Valued Contributor III
529 Views

As usual, Jacob Williams has put up some interesting Twitter Posts on Fortran usage in space.

His latest one includes a module for computing the drag on a spaceship,

``````pure function drag(density, v, area, cd)

use iso_fortran_env, only: wp => real64

implicit none

real(wp) :: drag !! drag force magnitude (N)
real(wp), intent(in) :: density !! atmospheric density (kg/m^3)
real(wp), intent(in) :: v       !! relative velocity magnitude (m/s)
real(wp), intent(in) :: area    !! spacecraft cross-sectional area (m^2)
real(wp), intent(in) :: cd      !! spacecraft drag coefficient

drag = 0.5_wp * density * v**2 * area * cd

end function drag``````

Here is the function, JW developed.  he references one of the many standard Fluid mechanics text books.  Although I used Streeter and Wylie.

The interesting bit, is the need for the complex Fortran model to get the density of the atmosphere as the spaceship rises or plunges.  He gives a list of the available models since 1976.

interesting stuff, the real problem would be the Fortran to look at the density at each location and I wonder how many time steps one takes for this sort of model.

I was reading the other day, that there was some math errors in the calculation for the locations for the first man in space from Russia.

5 Replies
Honored Contributor II
505 Views

I would have guessed at the potential speed ranges  encountered ( and hence reynolds numbers) the simple drag model would be quite inaccurate so fixating too long on time steps for density variation would be maybe not time well spent......

Valued Contributor III
498 Views

This article shows why re-entry is tough and it discusses the variations in the density.

I have seen some stuff from the 70's where NASA used models in water to estimate the drag,  using dimensional similitude.

Valued Contributor III
464 Views

IN thinking further about @andrew_4619' s comment, the real problem is the issue of space debris coming back to earth, if it is damaged then the drag coefficient is going to depend on the actual shape, and is it tumbling, if the face is not axisymmetric is it likely to tumble.

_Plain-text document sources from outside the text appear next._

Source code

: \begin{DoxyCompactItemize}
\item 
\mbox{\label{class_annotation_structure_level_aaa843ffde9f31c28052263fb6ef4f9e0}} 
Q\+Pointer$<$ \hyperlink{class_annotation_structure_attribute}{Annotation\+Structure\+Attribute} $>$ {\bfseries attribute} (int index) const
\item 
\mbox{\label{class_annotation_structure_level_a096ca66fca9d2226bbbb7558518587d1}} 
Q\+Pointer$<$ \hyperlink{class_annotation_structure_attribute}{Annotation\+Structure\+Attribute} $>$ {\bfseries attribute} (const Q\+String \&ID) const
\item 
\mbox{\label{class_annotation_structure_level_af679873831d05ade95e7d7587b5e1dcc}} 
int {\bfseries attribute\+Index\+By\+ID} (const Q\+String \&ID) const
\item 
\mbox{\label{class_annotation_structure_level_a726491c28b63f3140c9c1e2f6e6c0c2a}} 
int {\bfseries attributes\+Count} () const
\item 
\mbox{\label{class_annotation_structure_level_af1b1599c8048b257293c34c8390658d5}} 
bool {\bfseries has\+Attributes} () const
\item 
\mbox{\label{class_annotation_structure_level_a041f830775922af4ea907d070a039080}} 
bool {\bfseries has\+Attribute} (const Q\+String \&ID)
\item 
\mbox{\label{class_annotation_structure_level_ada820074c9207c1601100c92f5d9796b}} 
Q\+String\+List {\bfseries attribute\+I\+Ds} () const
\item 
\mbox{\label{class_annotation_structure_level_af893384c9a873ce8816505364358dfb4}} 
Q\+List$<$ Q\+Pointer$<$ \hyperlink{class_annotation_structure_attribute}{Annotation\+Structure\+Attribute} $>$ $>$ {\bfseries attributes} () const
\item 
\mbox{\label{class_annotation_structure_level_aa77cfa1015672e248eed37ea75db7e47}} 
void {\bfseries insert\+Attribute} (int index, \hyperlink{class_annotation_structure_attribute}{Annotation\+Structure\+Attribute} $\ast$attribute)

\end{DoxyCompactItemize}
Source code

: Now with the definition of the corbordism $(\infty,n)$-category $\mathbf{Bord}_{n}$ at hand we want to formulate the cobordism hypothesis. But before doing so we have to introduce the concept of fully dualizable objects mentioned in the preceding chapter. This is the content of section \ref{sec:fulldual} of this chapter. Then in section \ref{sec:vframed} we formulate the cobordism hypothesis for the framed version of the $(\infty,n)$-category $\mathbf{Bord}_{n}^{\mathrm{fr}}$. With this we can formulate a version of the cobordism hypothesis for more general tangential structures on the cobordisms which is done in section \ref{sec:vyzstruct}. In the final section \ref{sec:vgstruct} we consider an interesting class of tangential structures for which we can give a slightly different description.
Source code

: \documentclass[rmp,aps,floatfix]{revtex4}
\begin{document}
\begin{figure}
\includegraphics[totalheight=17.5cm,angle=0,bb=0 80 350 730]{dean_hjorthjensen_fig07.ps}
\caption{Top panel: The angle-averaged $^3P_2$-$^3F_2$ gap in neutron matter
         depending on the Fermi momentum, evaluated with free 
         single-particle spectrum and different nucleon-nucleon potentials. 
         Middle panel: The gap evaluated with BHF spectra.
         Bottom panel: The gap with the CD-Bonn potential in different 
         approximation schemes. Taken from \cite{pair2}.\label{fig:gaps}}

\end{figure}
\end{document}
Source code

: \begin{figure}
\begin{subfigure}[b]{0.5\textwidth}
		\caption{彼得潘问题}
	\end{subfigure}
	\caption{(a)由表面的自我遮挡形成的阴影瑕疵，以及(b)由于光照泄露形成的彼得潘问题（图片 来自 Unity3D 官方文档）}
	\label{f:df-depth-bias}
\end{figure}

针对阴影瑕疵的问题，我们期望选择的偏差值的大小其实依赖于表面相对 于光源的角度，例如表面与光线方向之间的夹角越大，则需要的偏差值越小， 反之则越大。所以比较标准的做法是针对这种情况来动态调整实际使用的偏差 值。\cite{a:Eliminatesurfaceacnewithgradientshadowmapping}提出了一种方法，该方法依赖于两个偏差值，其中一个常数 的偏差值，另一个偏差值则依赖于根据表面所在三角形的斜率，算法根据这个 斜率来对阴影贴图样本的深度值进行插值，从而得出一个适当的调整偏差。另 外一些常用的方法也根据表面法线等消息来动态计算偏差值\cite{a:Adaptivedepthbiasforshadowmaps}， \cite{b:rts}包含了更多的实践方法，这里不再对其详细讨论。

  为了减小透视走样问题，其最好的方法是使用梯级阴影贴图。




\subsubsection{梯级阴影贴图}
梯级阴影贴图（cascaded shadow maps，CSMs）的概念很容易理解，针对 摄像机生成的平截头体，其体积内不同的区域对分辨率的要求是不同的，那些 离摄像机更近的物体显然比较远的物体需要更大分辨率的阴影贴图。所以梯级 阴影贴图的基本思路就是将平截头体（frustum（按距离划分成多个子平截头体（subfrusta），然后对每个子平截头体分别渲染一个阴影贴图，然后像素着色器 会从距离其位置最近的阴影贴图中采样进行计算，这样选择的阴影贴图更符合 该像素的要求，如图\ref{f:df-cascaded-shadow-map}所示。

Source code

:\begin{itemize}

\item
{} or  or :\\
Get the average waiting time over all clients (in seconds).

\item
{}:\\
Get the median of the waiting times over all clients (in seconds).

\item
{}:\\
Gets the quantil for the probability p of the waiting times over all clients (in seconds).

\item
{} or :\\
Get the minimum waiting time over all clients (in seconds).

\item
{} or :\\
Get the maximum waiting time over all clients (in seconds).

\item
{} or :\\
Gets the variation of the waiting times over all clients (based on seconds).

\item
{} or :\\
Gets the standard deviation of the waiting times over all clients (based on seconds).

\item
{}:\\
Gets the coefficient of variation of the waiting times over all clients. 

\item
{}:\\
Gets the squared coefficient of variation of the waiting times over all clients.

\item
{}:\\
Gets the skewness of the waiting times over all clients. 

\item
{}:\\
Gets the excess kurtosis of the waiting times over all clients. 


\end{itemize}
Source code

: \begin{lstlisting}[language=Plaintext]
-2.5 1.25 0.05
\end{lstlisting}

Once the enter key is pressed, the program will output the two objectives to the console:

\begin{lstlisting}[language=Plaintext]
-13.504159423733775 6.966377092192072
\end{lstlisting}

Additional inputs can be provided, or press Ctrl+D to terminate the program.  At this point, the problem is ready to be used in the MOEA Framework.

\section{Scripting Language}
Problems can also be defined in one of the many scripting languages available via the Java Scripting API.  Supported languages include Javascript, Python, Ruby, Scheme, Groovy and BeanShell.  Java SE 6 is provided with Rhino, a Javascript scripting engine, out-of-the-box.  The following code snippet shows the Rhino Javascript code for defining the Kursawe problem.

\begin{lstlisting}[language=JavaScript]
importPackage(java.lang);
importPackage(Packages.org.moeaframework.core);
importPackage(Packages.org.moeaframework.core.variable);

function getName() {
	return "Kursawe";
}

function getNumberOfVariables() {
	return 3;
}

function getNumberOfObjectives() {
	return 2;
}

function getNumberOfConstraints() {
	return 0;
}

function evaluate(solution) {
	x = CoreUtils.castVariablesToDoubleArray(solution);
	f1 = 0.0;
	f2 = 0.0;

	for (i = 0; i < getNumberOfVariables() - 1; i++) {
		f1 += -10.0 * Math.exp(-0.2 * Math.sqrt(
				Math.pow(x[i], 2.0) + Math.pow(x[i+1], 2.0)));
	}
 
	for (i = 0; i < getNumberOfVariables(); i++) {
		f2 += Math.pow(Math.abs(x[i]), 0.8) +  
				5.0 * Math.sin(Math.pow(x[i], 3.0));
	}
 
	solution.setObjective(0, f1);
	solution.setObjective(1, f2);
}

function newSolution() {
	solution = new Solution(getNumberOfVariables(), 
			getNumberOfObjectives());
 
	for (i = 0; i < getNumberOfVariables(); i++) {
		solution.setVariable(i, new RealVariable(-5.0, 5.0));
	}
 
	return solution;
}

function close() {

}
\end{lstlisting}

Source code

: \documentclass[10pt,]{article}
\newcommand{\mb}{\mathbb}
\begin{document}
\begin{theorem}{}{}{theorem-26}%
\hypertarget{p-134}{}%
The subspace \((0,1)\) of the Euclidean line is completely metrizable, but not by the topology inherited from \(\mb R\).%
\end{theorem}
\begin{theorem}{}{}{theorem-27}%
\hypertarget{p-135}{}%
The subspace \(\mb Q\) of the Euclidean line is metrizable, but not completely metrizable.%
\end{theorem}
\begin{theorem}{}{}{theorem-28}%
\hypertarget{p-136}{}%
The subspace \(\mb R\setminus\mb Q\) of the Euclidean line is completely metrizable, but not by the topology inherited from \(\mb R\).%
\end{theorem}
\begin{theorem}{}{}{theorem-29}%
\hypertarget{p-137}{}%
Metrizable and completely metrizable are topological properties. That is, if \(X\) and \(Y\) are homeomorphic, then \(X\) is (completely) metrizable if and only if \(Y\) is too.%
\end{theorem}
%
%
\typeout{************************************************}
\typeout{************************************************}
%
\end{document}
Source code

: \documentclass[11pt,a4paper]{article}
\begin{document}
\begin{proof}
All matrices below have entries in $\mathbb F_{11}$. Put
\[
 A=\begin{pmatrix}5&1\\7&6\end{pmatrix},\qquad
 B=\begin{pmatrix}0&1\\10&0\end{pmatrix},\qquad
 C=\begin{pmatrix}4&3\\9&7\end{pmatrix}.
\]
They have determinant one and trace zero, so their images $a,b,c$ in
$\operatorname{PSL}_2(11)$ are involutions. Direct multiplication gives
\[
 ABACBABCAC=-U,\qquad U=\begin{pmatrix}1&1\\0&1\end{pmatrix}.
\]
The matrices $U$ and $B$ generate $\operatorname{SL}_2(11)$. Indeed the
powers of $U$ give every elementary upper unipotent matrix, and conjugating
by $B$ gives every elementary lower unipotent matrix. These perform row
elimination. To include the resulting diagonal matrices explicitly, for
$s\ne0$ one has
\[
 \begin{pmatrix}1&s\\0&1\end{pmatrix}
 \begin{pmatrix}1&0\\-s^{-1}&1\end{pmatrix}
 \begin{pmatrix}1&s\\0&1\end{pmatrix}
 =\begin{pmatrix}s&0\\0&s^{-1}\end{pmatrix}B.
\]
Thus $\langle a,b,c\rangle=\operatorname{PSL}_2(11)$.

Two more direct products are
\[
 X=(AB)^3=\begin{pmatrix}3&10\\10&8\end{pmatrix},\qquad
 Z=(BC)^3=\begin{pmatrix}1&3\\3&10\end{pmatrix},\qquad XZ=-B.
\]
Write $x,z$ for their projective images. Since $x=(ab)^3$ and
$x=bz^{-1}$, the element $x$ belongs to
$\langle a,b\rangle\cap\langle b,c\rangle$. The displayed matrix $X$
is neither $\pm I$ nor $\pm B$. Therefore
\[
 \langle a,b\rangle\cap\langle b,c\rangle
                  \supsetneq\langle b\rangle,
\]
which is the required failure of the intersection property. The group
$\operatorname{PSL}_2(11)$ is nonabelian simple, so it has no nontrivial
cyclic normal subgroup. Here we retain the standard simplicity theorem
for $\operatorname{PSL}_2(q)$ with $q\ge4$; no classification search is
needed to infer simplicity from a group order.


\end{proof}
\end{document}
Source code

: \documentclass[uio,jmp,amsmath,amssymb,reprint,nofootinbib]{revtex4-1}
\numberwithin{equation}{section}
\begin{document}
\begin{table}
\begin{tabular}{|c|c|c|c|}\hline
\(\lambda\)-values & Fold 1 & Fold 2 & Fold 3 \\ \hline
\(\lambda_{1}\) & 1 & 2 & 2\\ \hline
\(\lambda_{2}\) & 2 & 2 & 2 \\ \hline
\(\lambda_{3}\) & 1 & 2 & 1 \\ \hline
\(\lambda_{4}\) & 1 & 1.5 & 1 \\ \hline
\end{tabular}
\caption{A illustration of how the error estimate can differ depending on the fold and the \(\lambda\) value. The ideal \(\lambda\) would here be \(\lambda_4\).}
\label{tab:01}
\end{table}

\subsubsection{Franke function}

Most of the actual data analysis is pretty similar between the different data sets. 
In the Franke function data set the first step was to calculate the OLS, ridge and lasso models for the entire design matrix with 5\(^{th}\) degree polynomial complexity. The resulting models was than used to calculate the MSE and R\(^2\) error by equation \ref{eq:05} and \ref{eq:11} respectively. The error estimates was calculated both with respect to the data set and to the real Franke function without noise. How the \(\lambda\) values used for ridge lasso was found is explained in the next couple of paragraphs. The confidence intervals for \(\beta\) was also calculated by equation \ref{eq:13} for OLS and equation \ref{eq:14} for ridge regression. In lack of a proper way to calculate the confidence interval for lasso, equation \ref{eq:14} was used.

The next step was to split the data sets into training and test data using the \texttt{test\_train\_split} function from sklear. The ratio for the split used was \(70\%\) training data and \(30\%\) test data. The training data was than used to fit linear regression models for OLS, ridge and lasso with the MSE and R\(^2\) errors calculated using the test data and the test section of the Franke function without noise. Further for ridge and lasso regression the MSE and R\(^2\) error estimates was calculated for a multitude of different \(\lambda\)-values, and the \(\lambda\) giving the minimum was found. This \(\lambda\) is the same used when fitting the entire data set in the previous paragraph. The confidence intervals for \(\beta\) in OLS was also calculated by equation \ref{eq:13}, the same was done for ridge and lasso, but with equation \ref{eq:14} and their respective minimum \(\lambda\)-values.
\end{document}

It is going to heat the air in front of it, so there will be a pressure front.

Even on a timber beam vibrating at a constant temp, the thermal range can be 40% of the mean value.

Super User
458 Views

Wouldn't the drag also be affected by the rate of disintegration of the various materials/metals, which would cause the actual shape to change?  Not all material would disintegrate at the same speed/time.

Doc (not an Intel employee or contractor)
[Windows 11 is the new Vista]

Valued Contributor III
433 Views

Yes the shape would change, I suspect the shape factor for a given shape, speed and height above the earth would be the same.  But the real problem is a lack of data to predict the changes.

Experimental physics is a limited art, rather than a real science.

A German physics student in 1929 spoke of all the limitations in the experiment for measuring one of the basic physics constants.  We still see the same problems in labs today.

Given that NASA must have a lot of data on this topic, one could probably have a lot of fun playing with the results and a model.